Ngāti Porou iwi – traditionally located in the East Cape of the North Island, this tribe’s name descends from their ancestor Porou-ariki Mata-tara-a-whare, te tuhimāreikura o Rauru.

Ngai Tahu iwi – known as ‘the People of Tahu’ and among the first Polynesians to arrive on the South Island.

Maori place names

Maoris do not see themselves merely as individuals, but as part of a community where places, not just people, are regarded as family members. For this reason you will find many districts, towns and cities in New Zealand that insist on bilingual translations of street names and landmarks. Some examples of Maori place names are:

Aotearoa – New Zealand or the Land of the Long White Cloud

Tapeka Del Mar – Bay of Islands

Aoraki – The Cloud Piercer also known as Mount Cook

Turanganui-a-kiwa – the resting place of Kiwa, the Maori chief who settled on the east coast of the North Island.

Maori cultural attractions

A trip to New Zealand wouldn’t be complete without experiencing some form of Maori culture. Here’s a list of our top suggestions should you find yourself in the Land of the Long White Cloud:

1) Waitangi Treaty House – Bay of Islands

The Waitangi Treaty Grounds, as the name suggests, is the place where the 1840 treaty between Maoris and the British Crown was signed. In fact, the Treaty House itself is one of the oldest European buildings in New Zealand. The agreement was called for by Maori chiefs in an effort to curb lawlessness of the new settlers, who numbered some 2000 when the treaty was signed, compared to 125,000 Maoris.

The treaty was an effort to protect the balance of culture upon the islands. Maoris gained the right to keep their lands and the agreement stated that all Maoris would have the same rights as British subjects. Although still a contentious document today, the treaty is seen as an important artefact of New Zealand history and a foundation stone upon which the country still rests.

To this day, the anniversary of the signing is of huge importance to all in New Zealand. The 6th of Feburary, known as Waitangi Day, is celebrated with a big event held on the Treaty Grounds.

2) East Cape Drive

Any self-drive holiday through the stunning landscape of New Zealand is a privilege, but the East Cape of New Zealand retains a strong Maori presence. The Pacific Coast Highway passes through many Maori settlements and there are whakatane (carved meeting houses) to visit along the way.
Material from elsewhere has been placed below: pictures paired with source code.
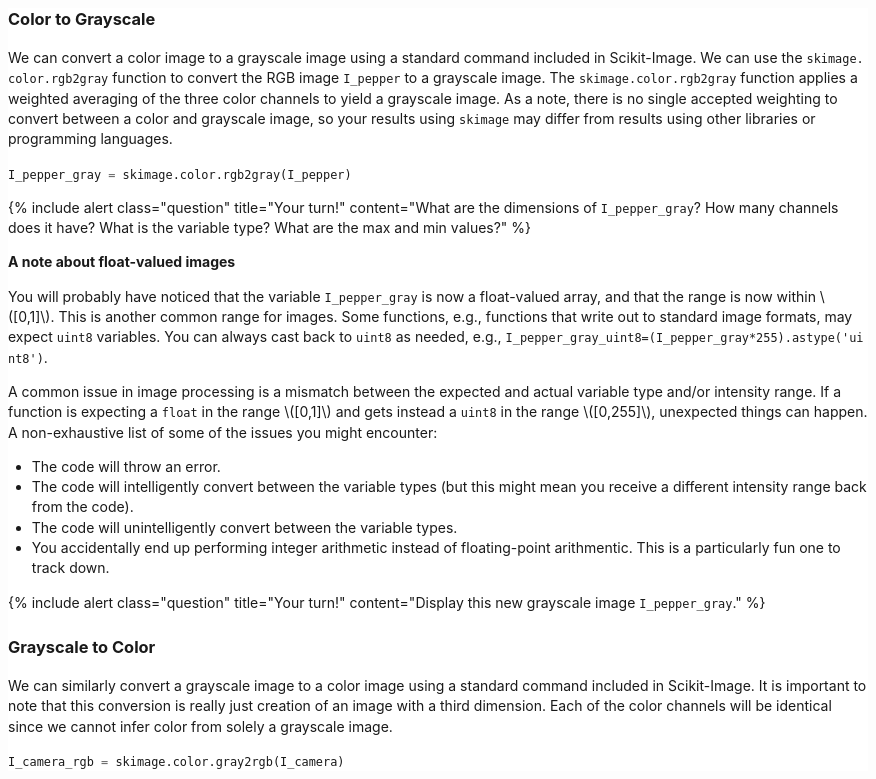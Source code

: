 <div class="process-list" markdown='1'>

### Color to Grayscale

We can convert a color image to a grayscale image using a standard command included in Scikit-Image.  We can use the `skimage.color.rgb2gray` function to convert the RGB image `I_pepper` to a grayscale image.  The `skimage.color.rgb2gray` function applies a weighted averaging of the three color channels to yield a grayscale image.  As a note, there is no single accepted weighting to convert between a color and grayscale image, so your results using `skimage` may differ from results using other libraries or programming languages.


```python
I_pepper_gray = skimage.color.rgb2gray(I_pepper)
```

{% include alert class="question" title="Your turn!" content="What are the dimensions of `I_pepper_gray`?  How many channels does it have?  What is the variable type?  What are the max and min values?" %}




**A note about float-valued images**

You will probably have noticed that the variable `I_pepper_gray` is now a float-valued array, and that the range is now within \\([0,1]\\).  This is another common range for images.  Some functions, e.g., functions that write out to standard image formats, may expect `uint8` variables.  You can always cast back to `uint8` as needed, e.g., `I_pepper_gray_uint8=(I_pepper_gray*255).astype('uint8')`.

A common issue in image processing is a mismatch between the expected and actual variable type and/or intensity range.  If a function is expecting a `float` in the range \\([0,1]\\) and gets instead a `uint8` in the range \\([0,255]\\), unexpected things can happen.  A non-exhaustive list of some of the issues you might encounter:

  * The code will throw an error.  
  * The code will intelligently convert between the variable types (but this might mean you receive a different intensity range back from the code).
  * The code will unintelligently convert between the variable types.  
  * You accidentally end up performing integer arithmetic instead of floating-point arithmentic.  This is a particularly fun one to track down.

{% include alert class="question" title="Your turn!" content="Display this new grayscale image `I_pepper_gray`." %}




### Grayscale to Color

We can similarly convert a grayscale image to a color image using a standard command included in Scikit-Image.  It is important to note that this conversion is really just creation of an image with a third dimension.  Each of the color channels will be identical since we cannot infer color from solely a grayscale image.


```python
I_camera_rgb = skimage.color.gray2rgb(I_camera)
```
Along the Te Araroa Trail (Long Pathway) near the small town of the same name, you can find a pohutukawa tree known as Te Waha-o-Rerekohu (the Mouth of Rerekohu, a Maori chieftain who once used the tree to store food) that is estimated to be over 600 years old. The pohutukawa tree is of cultural significance because the species is widely found across the Pacific, so when the early Polynesians arrived in Aotearoa, the sight of the tree instilled in them the belief that they had found a new home.

3) Te Papa Museum – Wellington

Te Papa is New Zealand’s national bi-cultural museum located in Wellington. It has a permanent exhibition dedicated to Maori culture and history with innovative and interactive features to enhance your appreciation of the traditions of the Maori people. The exhibition celebrates the ancestral treasures, contemporary art and stories of New Zealand’s indigenous people.

4) Tamaki Maori Village – Rotorua

The best place to observe Maori culture is on an organised marae (traditional welcoming ceremony). At the Tamaki Maori Village in the district of Rotorua, Maori singing and speeches are given, plus tours of carved Maori houses (whakatane). You receive the nose-pressing greeting called hongi, where incidentally, both nose and forehead touch.

In the hongi, the ha (the breath of life) is also shared. Once the hongi has been exchanged the visitor is no longer a stranger but is regarded as one of the people, and one who now shares responsibility to look after the land.

Nowadays there is so much to occupy the modern traveller in New Zealand, from white-water rafting, stunning lakeside retreats, cosmopolitan cities and awe-inspiring nature trails. But make sure you take the time to explore the cultural identity of the Maoris too.

Just as the natural landscape is central to the wonder of the Land of the Long White Cloud – so too are the people whose ancient tribal lands we walk through. In short, you simply can’t experience one without the other.